---------- RECORD EXCERPTS ----------
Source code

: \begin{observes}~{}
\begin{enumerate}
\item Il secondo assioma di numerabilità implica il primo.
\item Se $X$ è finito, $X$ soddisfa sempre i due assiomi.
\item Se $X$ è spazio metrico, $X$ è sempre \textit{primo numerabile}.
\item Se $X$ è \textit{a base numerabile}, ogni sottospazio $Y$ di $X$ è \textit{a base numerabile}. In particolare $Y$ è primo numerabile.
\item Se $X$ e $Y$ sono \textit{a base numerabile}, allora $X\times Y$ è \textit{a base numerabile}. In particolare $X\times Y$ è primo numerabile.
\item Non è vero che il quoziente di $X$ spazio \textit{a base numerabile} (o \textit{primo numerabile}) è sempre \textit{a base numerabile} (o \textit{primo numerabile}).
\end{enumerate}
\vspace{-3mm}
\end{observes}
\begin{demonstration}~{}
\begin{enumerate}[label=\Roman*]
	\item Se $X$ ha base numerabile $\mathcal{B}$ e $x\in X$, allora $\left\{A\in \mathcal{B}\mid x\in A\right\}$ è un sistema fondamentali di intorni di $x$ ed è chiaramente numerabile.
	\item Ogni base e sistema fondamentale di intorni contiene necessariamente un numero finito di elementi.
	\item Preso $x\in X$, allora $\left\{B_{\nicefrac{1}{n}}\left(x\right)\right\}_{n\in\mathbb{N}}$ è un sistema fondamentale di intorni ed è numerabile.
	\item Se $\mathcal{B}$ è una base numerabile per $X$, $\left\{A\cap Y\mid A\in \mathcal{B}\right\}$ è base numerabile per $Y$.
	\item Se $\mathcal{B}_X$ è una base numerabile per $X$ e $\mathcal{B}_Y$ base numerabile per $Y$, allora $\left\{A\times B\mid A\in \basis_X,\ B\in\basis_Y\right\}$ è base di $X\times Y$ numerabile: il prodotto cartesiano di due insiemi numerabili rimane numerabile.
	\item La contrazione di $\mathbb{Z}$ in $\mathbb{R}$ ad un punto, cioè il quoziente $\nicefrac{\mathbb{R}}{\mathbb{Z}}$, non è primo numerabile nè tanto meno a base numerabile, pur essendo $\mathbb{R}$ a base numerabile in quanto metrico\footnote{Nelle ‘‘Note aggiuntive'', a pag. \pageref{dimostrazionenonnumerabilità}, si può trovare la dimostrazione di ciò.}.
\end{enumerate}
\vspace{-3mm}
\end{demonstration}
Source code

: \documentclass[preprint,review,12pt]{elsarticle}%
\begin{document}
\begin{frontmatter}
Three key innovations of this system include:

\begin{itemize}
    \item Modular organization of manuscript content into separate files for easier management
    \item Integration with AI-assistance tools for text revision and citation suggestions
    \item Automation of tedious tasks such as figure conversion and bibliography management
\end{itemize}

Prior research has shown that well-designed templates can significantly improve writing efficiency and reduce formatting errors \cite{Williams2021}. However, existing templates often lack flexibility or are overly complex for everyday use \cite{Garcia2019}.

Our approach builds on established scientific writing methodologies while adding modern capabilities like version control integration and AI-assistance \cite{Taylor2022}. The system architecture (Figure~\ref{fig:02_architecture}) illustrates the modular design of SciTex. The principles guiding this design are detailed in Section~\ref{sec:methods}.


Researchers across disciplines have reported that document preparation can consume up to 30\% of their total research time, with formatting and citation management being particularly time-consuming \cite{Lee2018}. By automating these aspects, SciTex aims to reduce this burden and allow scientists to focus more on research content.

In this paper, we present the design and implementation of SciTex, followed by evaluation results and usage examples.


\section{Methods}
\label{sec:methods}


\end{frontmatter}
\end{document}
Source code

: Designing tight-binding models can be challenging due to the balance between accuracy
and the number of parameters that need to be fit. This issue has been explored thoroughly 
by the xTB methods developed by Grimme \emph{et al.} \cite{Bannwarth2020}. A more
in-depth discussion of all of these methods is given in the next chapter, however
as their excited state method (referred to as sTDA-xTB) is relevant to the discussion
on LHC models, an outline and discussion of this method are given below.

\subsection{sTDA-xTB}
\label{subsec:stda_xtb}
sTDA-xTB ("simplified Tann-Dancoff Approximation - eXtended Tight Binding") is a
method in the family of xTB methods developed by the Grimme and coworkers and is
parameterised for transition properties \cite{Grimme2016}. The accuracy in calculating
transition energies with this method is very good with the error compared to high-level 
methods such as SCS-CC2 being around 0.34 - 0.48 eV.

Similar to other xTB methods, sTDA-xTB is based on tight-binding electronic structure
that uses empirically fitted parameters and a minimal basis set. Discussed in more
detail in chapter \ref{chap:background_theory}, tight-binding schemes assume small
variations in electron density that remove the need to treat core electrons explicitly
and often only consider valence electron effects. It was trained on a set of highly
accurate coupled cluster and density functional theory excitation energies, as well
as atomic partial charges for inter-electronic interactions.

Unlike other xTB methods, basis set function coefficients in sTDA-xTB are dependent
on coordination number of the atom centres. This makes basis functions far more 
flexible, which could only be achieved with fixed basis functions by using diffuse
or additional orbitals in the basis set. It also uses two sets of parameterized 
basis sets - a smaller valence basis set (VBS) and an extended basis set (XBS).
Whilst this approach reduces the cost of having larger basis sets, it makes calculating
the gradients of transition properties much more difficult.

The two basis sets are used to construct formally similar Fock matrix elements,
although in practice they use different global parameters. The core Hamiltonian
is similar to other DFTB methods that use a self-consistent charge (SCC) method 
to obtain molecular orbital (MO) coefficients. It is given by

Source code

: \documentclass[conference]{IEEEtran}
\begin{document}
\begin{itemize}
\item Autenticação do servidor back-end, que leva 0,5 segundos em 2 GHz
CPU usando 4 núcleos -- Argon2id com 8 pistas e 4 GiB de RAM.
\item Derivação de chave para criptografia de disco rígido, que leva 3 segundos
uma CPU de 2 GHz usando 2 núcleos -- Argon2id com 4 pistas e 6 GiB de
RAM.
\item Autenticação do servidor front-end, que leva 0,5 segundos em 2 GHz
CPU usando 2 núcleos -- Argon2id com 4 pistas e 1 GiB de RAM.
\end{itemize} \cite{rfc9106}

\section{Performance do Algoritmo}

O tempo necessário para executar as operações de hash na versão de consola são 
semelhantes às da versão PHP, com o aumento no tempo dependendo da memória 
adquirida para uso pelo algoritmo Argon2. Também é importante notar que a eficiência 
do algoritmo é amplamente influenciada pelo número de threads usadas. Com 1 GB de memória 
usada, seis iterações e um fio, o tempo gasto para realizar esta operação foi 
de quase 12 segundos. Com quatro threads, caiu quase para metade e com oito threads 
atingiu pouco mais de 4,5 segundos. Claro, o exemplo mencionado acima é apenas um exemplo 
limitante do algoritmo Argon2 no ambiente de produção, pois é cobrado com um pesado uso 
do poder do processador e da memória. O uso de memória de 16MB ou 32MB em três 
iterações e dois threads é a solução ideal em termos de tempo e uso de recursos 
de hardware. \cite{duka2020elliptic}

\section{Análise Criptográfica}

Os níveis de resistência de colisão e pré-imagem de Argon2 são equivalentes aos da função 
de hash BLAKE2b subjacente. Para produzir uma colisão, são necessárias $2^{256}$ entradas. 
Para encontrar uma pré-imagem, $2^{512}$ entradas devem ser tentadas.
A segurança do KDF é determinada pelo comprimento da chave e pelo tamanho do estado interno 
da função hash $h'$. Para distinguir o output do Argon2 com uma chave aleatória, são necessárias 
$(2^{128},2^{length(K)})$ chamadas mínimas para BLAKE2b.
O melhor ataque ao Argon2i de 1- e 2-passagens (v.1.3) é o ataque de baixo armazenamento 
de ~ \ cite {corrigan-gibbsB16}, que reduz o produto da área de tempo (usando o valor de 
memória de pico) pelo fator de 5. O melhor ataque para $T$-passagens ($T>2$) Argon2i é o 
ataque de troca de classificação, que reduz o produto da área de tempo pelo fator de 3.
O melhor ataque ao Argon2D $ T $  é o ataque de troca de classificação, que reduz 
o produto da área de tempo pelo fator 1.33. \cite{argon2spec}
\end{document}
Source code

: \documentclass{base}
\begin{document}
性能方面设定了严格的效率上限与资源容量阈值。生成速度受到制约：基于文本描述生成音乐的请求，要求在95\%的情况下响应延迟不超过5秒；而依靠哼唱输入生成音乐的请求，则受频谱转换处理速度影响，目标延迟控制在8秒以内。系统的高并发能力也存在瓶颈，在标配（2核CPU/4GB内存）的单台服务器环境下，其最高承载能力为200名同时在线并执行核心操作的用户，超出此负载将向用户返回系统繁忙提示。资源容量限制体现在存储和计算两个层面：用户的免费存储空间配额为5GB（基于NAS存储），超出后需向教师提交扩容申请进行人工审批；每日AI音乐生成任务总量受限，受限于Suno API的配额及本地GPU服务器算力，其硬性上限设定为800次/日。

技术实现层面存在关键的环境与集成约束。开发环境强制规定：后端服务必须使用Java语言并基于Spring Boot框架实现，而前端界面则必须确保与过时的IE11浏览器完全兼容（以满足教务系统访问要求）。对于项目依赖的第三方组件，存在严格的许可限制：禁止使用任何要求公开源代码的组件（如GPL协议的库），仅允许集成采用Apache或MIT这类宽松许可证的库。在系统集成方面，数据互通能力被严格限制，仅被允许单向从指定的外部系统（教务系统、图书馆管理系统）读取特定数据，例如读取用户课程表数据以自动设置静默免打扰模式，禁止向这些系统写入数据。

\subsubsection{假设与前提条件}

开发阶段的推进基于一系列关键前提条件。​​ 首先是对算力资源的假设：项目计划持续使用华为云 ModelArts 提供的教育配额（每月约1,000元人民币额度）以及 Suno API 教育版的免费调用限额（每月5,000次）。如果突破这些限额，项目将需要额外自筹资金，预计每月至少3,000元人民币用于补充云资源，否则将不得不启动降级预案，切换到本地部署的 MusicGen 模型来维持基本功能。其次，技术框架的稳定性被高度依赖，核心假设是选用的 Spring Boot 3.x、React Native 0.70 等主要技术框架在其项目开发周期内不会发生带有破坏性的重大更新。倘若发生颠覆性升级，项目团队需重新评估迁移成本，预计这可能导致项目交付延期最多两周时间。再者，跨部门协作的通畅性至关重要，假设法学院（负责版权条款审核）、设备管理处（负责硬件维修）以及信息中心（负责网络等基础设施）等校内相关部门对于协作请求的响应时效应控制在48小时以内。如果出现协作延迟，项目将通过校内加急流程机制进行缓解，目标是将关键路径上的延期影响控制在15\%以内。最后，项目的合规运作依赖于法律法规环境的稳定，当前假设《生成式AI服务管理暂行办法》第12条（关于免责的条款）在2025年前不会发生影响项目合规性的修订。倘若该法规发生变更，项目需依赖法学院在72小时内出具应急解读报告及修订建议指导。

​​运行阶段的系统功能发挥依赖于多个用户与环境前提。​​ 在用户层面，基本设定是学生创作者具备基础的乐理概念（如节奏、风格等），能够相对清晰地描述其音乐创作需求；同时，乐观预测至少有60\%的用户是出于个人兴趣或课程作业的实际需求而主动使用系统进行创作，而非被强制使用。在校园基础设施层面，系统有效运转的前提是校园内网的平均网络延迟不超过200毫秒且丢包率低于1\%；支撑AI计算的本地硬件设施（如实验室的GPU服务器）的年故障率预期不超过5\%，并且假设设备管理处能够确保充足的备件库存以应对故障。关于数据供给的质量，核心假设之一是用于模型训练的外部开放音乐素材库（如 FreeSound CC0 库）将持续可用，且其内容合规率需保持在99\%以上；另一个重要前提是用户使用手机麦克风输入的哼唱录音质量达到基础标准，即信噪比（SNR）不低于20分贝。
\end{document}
----------
◆ **EXERCISE INSTRUCTIONS**: Each line from the top of the data, up to and including the line that contains "finito di elementi.", should be set down exactly.

◆ **FINISHED TASK**:
Source code

: \begin{observes}~{}
\begin{enumerate}
\item Il secondo assioma di numerabilità implica il primo.
\item Se $X$ è finito, $X$ soddisfa sempre i due assiomi.
\item Se $X$ è spazio metrico, $X$ è sempre \textit{primo numerabile}.
\item Se $X$ è \textit{a base numerabile}, ogni sottospazio $Y$ di $X$ è \textit{a base numerabile}. In particolare $Y$ è primo numerabile.
\item Se $X$ e $Y$ sono \textit{a base numerabile}, allora $X\times Y$ è \textit{a base numerabile}. In particolare $X\times Y$ è primo numerabile.
\item Non è vero che il quoziente di $X$ spazio \textit{a base numerabile} (o \textit{primo numerabile}) è sempre \textit{a base numerabile} (o \textit{primo numerabile}).
\end{enumerate}
\vspace{-3mm}
\end{observes}
\begin{demonstration}~{}
\begin{enumerate}[label=\Roman*]
	\item Se $X$ ha base numerabile $\mathcal{B}$ e $x\in X$, allora $\left\{A\in \mathcal{B}\mid x\in A\right\}$ è un sistema fondamentali di intorni di $x$ ed è chiaramente numerabile.
	\item Ogni base e sistema fondamentale di intorni contiene necessariamente un numero finito di elementi.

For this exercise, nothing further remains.